(Work task): Beginning with the line that has "實願交歡上國，上國既遺小國之", please write out the remaining lines of the material exactly, the last one included.
_ _ _ _ _
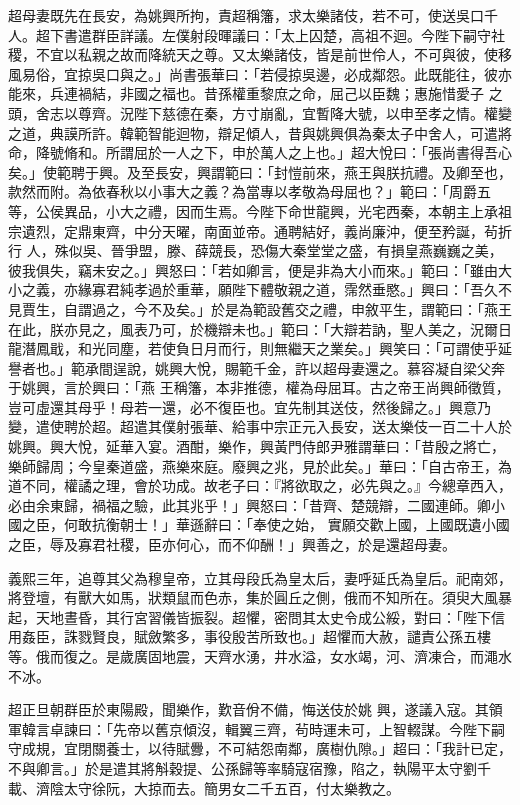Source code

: \begin{pinyinscope}
 超母妻既先在長安，為姚興所拘，責超稱籓，求太樂諸伎，若不可，使送吳口千人。超下書遣群臣詳議。左僕射段暉議曰：「太上囚楚，高祖不迴。今陛下嗣守社稷，不宜以私親之故而降統天之尊。又太樂諸伎，皆是前世伶人，不可與彼，使移風易俗，宜掠吳口與之。」尚書張華曰：「若侵掠吳邊，必成鄰怨。此既能往，彼亦能來，兵連禍結，非國之福也。昔孫權重黎庶之命，屈己以臣魏；惠施惜愛子
 之頭，舍志以尊齊。況陛下慈德在秦，方寸崩亂，宜暫降大號，以申至孝之情。權變之道，典謨所許。韓範智能迴物，辯足傾人，昔與姚興俱為秦太子中舍人，可遣將命，降號脩和。所謂屈於一人之下，申於萬人之上也。」超大悅曰：「張尚書得吾心矣。」使範聘于興。及至長安，興謂範曰：「封愷前來，燕王與朕抗禮。及卿至也，款然而附。為依春秋以小事大之義？為當專以孝敬為母屈也？」範曰：「周爵五等，公侯異品，小大之禮，因而生焉。今陛下命世龍興，光宅西秦，本朝主上承祖宗遺烈，定鼎東齊，中分天曜，南面並帝。通聘結好，義尚廉沖，便至矜誕，茍折行
 人，殊似吳、晉爭盟，滕、薛競長，恐傷大秦堂堂之盛，有損皇燕巍巍之美，彼我俱失，竊未安之。」興怒曰：「若如卿言，便是非為大小而來。」範曰：「雖由大小之義，亦緣寡君純孝過於重華，願陛下體敬親之道，霈然垂愍。」興曰：「吾久不見賈生，自謂過之，今不及矣。」於是為範設舊交之禮，申敘平生，謂範曰：「燕王在此，朕亦見之，風表乃可，於機辯未也。」範曰：「大辯若訥，聖人美之，況爾日龍潛鳳戢，和光同塵，若使負日月而行，則無繼天之業矣。」興笑曰：「可謂使乎延譽者也。」範承間逞說，姚興大悅，賜範千金，許以超母妻還之。慕容凝自梁父奔于姚興，言於興曰：「燕
 王稱籓，本非推德，權為母屈耳。古之帝王尚興師徵質，豈可虛還其母乎！母若一還，必不復臣也。宜先制其送伎，然後歸之。」興意乃變，遣使聘於超。超遣其僕射張華、給事中宗正元入長安，送太樂伎一百二十人於姚興。興大悅，延華入宴。酒酣，樂作，興黃門侍郎尹雅謂華曰：「昔殷之將亡，樂師歸周；今皇秦道盛，燕樂來庭。廢興之兆，見於此矣。」華曰：「自古帝王，為道不同，權譎之理，會於功成。故老子曰：『將欲取之，必先與之。』今總章西入，必由余東歸，禍福之驗，此其兆乎！」興怒曰：「昔齊、楚競辯，二國連師。卿小國之臣，何敢抗衡朝士！」華遜辭曰：「奉使之始，
 實願交歡上國，上國既遺小國之臣，辱及寡君社稷，臣亦何心，而不仰酬！」興善之，於是還超母妻。



 義熙三年，追尊其父為穆皇帝，立其母段氏為皇太后，妻呼延氏為皇后。祀南郊，將登壇，有獸大如馬，狀類鼠而色赤，集於圓丘之側，俄而不知所在。須臾大風暴起，天地晝昏，其行宮習儀皆振裂。超懼，密問其太史令成公綏，對曰：「陛下信用姦臣，誅戮賢良，賦斂繁多，事役殷苦所致也。」超懼而大赦，譴責公孫五樓等。俄而復之。是歲廣固地震，天齊水湧，井水溢，女水竭，河、濟凍合，而澠水不冰。



 超正旦朝群臣於東陽殿，聞樂作，歎音佾不備，悔送伎於姚
 興，遂議入寇。其領軍韓言卓諫曰：「先帝以舊京傾沒，輯翼三齊，茍時運未可，上智輟謀。今陛下嗣守成規，宜閉關養士，以待賦釁，不可結怨南鄰，廣樹仇隙。」超曰：「我計已定，不與卿言。」於是遣其將斛穀提、公孫歸等率騎寇宿豫，陷之，執陽平太守劉千載、濟陰太守徐阮，大掠而去。簡男女二千五百，付太樂教之。




\end{pinyinscope}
_ _ _ _ _
(Answer for this exercise):
 實願交歡上國，上國既遺小國之臣，辱及寡君社稷，臣亦何心，而不仰酬！」興善之，於是還超母妻。



 義熙三年，追尊其父為穆皇帝，立其母段氏為皇太后，妻呼延氏為皇后。祀南郊，將登壇，有獸大如馬，狀類鼠而色赤，集於圓丘之側，俄而不知所在。須臾大風暴起，天地晝昏，其行宮習儀皆振裂。超懼，密問其太史令成公綏，對曰：「陛下信用姦臣，誅戮賢良，賦斂繁多，事役殷苦所致也。」超懼而大赦，譴責公孫五樓等。俄而復之。是歲廣固地震，天齊水湧，井水溢，女水竭，河、濟凍合，而澠水不冰。



 超正旦朝群臣於東陽殿，聞樂作，歎音佾不備，悔送伎於姚
 興，遂議入寇。其領軍韓言卓諫曰：「先帝以舊京傾沒，輯翼三齊，茍時運未可，上智輟謀。今陛下嗣守成規，宜閉關養士，以待賦釁，不可結怨南鄰，廣樹仇隙。」超曰：「我計已定，不與卿言。」於是遣其將斛穀提、公孫歸等率騎寇宿豫，陷之，執陽平太守劉千載、濟陰太守徐阮，大掠而去。簡男女二千五百，付太樂教之。




\end{pinyinscope}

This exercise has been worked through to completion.